• [What to work on]
For the data that follows, report how many lines include the string "Describe", and write the number alone.

======

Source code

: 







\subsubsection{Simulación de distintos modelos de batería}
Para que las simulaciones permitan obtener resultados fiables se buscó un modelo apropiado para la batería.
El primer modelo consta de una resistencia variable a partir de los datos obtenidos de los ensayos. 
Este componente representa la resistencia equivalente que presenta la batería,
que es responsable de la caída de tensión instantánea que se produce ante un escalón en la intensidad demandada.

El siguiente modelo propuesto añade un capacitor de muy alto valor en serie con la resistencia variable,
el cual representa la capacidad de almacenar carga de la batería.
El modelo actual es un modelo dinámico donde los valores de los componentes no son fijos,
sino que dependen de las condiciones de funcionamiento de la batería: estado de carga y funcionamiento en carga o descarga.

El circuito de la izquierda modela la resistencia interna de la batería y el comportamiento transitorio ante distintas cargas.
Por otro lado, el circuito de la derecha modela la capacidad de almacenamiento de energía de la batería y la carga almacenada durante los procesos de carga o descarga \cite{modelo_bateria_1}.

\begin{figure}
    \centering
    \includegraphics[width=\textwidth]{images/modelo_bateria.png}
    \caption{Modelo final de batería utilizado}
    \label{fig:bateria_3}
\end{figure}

======

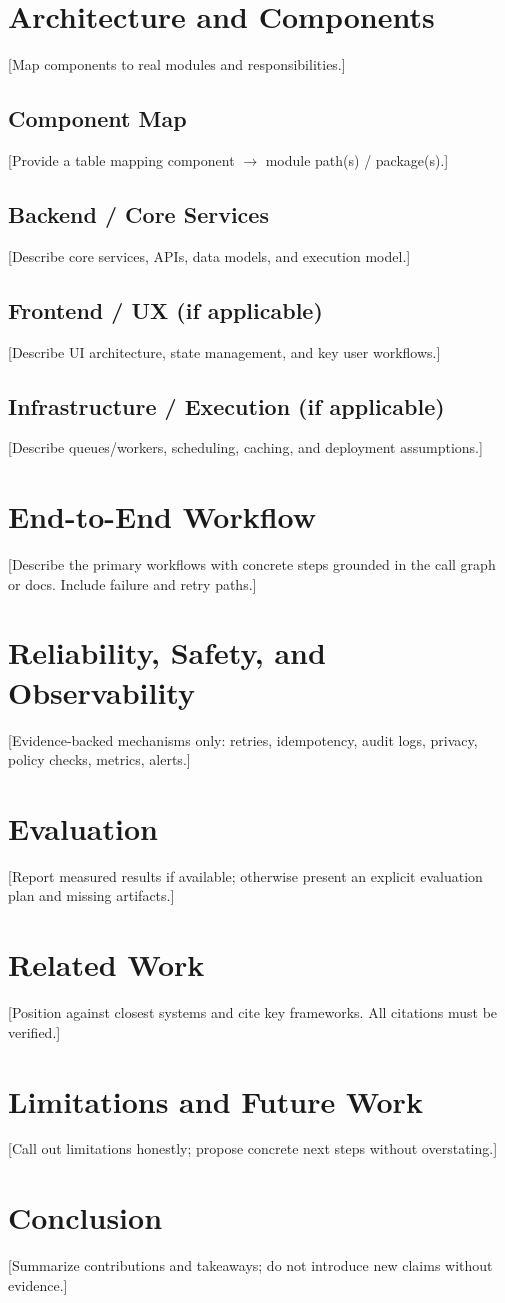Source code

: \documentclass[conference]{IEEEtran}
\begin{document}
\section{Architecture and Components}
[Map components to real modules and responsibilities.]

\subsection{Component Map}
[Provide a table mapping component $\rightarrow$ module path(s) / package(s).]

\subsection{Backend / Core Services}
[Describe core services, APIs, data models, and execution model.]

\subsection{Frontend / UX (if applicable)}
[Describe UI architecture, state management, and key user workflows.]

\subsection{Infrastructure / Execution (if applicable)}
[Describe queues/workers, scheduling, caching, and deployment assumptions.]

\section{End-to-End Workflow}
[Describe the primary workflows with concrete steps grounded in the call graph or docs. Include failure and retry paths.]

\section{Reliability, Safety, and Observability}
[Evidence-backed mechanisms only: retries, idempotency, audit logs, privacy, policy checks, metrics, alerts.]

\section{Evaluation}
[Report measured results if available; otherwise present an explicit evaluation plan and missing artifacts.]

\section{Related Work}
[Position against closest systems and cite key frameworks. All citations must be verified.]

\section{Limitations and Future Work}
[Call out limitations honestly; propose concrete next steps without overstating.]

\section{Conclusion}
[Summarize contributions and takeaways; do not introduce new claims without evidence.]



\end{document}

======

• [Finished task]
4